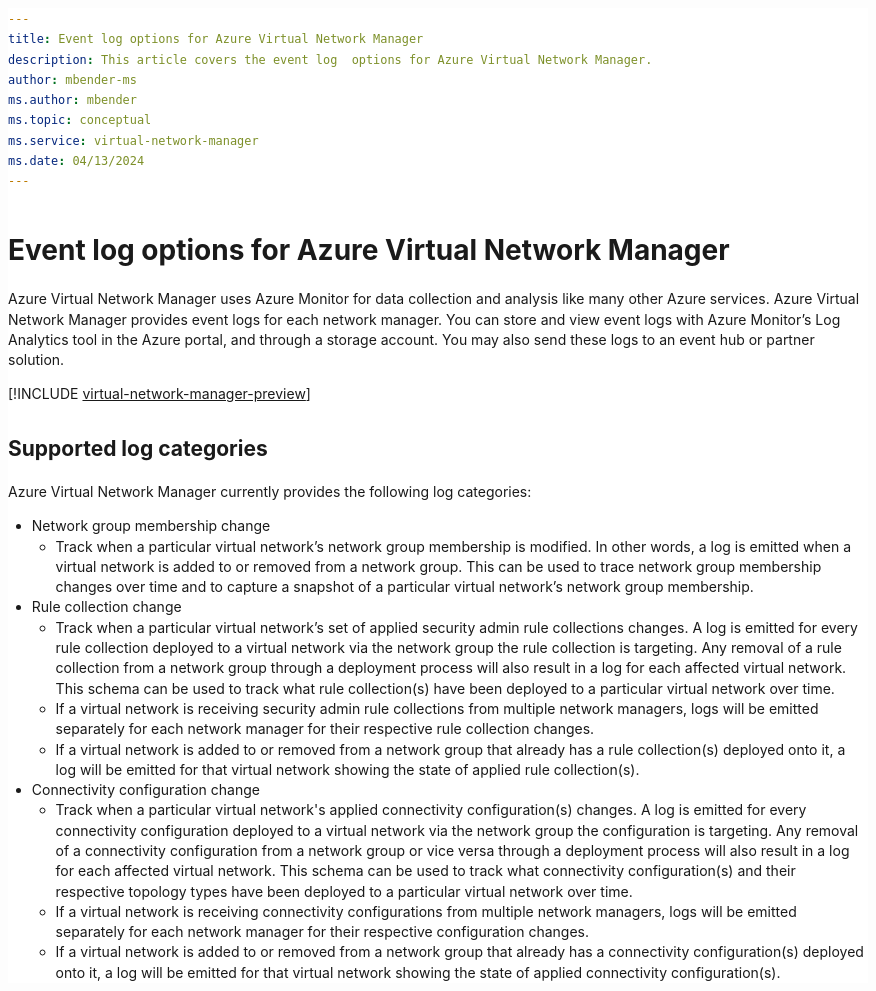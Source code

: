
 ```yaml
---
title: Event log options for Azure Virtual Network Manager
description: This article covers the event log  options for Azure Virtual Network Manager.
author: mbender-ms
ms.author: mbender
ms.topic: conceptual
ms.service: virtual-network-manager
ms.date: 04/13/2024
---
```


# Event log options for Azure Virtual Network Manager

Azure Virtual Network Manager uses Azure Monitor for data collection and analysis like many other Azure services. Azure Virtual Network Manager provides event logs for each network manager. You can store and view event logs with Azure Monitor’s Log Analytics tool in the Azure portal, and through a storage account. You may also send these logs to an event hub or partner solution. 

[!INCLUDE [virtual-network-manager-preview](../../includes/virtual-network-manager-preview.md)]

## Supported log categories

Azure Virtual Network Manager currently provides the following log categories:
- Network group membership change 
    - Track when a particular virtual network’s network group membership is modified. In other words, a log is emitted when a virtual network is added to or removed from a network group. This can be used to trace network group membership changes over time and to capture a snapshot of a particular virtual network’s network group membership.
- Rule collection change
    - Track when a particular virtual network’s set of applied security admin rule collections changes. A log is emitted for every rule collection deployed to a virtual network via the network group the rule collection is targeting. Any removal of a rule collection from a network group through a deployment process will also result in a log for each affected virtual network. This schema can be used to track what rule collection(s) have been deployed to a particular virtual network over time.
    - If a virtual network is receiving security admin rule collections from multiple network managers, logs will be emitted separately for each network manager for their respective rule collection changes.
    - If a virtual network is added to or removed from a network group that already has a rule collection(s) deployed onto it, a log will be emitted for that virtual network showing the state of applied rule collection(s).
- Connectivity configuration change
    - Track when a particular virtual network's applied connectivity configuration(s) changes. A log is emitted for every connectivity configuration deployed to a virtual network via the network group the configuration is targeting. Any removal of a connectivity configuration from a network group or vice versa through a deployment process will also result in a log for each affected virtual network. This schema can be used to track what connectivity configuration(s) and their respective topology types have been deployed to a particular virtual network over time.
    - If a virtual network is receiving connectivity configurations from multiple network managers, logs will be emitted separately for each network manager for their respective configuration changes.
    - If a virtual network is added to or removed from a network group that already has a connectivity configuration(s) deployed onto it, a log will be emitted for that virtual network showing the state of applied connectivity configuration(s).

━━━━━━

__Exercise description__:
The data above should be set down again exactly, with the pictures omitted.

__Task response__:
Source code

:
 ```yaml
---
title: Event log options for Azure Virtual Network Manager
description: This article covers the event log  options for Azure Virtual Network Manager.
author: mbender-ms
ms.author: mbender
ms.topic: conceptual
ms.service: virtual-network-manager
ms.date: 04/13/2024
---
```


# Event log options for Azure Virtual Network Manager

Azure Virtual Network Manager uses Azure Monitor for data collection and analysis like many other Azure services. Azure Virtual Network Manager provides event logs for each network manager. You can store and view event logs with Azure Monitor’s Log Analytics tool in the Azure portal, and through a storage account. You may also send these logs to an event hub or partner solution. 

[!INCLUDE [virtual-network-manager-preview](../../includes/virtual-network-manager-preview.md)]

## Supported log categories

Azure Virtual Network Manager currently provides the following log categories:
- Network group membership change 
    - Track when a particular virtual network’s network group membership is modified. In other words, a log is emitted when a virtual network is added to or removed from a network group. This can be used to trace network group membership changes over time and to capture a snapshot of a particular virtual network’s network group membership.
- Rule collection change
    - Track when a particular virtual network’s set of applied security admin rule collections changes. A log is emitted for every rule collection deployed to a virtual network via the network group the rule collection is targeting. Any removal of a rule collection from a network group through a deployment process will also result in a log for each affected virtual network. This schema can be used to track what rule collection(s) have been deployed to a particular virtual network over time.
    - If a virtual network is receiving security admin rule collections from multiple network managers, logs will be emitted separately for each network manager for their respective rule collection changes.
    - If a virtual network is added to or removed from a network group that already has a rule collection(s) deployed onto it, a log will be emitted for that virtual network showing the state of applied rule collection(s).
- Connectivity configuration change
    - Track when a particular virtual network's applied connectivity configuration(s) changes. A log is emitted for every connectivity configuration deployed to a virtual network via the network group the configuration is targeting. Any removal of a connectivity configuration from a network group or vice versa through a deployment process will also result in a log for each affected virtual network. This schema can be used to track what connectivity configuration(s) and their respective topology types have been deployed to a particular virtual network over time.
    - If a virtual network is receiving connectivity configurations from multiple network managers, logs will be emitted separately for each network manager for their respective configuration changes.
    - If a virtual network is added to or removed from a network group that already has a connectivity configuration(s) deployed onto it, a log will be emitted for that virtual network showing the state of applied connectivity configuration(s).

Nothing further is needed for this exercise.